(Items from a data source)
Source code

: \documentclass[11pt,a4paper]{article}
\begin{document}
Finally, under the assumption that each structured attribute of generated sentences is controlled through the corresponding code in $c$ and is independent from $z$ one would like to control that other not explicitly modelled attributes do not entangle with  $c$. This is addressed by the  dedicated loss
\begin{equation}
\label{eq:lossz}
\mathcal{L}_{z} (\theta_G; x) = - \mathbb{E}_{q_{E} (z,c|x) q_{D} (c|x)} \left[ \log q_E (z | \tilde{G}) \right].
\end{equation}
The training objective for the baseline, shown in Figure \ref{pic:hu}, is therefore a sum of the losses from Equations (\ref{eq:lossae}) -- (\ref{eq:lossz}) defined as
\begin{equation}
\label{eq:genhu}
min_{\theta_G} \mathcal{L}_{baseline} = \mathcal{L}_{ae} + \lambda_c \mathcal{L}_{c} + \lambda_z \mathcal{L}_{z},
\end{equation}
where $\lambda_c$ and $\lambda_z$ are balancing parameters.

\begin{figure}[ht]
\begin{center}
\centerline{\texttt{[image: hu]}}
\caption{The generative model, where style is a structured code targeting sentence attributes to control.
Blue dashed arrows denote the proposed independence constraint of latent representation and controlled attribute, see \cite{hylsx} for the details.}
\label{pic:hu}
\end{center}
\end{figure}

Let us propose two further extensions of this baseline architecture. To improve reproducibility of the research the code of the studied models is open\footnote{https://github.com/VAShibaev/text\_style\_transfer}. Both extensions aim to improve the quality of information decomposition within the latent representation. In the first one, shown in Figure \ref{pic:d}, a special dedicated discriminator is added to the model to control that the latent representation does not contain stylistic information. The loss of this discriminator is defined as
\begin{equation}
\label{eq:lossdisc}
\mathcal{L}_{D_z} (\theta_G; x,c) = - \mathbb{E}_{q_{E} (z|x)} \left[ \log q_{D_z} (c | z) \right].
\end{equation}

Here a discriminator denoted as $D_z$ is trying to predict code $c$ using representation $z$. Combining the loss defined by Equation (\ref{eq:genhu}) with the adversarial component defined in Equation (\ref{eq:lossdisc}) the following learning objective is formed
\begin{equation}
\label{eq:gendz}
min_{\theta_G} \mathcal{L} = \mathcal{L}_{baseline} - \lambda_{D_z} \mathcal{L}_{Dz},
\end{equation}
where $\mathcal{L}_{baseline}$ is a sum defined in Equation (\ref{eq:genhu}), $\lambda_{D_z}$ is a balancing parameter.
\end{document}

EXERCISE INSTRUCTIONS:
Transcribe the data in full, keeping every detail.

SOLUTION TO THE PROBLEM:
Source code

: \documentclass[11pt,a4paper]{article}
\begin{document}
Finally, under the assumption that each structured attribute of generated sentences is controlled through the corresponding code in $c$ and is independent from $z$ one would like to control that other not explicitly modelled attributes do not entangle with  $c$. This is addressed by the  dedicated loss
\begin{equation}
\label{eq:lossz}
\mathcal{L}_{z} (\theta_G; x) = - \mathbb{E}_{q_{E} (z,c|x) q_{D} (c|x)} \left[ \log q_E (z | \tilde{G}) \right].
\end{equation}
The training objective for the baseline, shown in Figure \ref{pic:hu}, is therefore a sum of the losses from Equations (\ref{eq:lossae}) -- (\ref{eq:lossz}) defined as
\begin{equation}
\label{eq:genhu}
min_{\theta_G} \mathcal{L}_{baseline} = \mathcal{L}_{ae} + \lambda_c \mathcal{L}_{c} + \lambda_z \mathcal{L}_{z},
\end{equation}
where $\lambda_c$ and $\lambda_z$ are balancing parameters.

\begin{figure}[ht]
\begin{center}
\centerline{\texttt{[image: hu]}}
\caption{The generative model, where style is a structured code targeting sentence attributes to control.
Blue dashed arrows denote the proposed independence constraint of latent representation and controlled attribute, see \cite{hylsx} for the details.}
\label{pic:hu}
\end{center}
\end{figure}

Let us propose two further extensions of this baseline architecture. To improve reproducibility of the research the code of the studied models is open\footnote{https://github.com/VAShibaev/text\_style\_transfer}. Both extensions aim to improve the quality of information decomposition within the latent representation. In the first one, shown in Figure \ref{pic:d}, a special dedicated discriminator is added to the model to control that the latent representation does not contain stylistic information. The loss of this discriminator is defined as
\begin{equation}
\label{eq:lossdisc}
\mathcal{L}_{D_z} (\theta_G; x,c) = - \mathbb{E}_{q_{E} (z|x)} \left[ \log q_{D_z} (c | z) \right].
\end{equation}

Here a discriminator denoted as $D_z$ is trying to predict code $c$ using representation $z$. Combining the loss defined by Equation (\ref{eq:genhu}) with the adversarial component defined in Equation (\ref{eq:lossdisc}) the following learning objective is formed
\begin{equation}
\label{eq:gendz}
min_{\theta_G} \mathcal{L} = \mathcal{L}_{baseline} - \lambda_{D_z} \mathcal{L}_{Dz},
\end{equation}
where $\mathcal{L}_{baseline}$ is a sum defined in Equation (\ref{eq:genhu}), $\lambda_{D_z}$ is a balancing parameter.
\end{document}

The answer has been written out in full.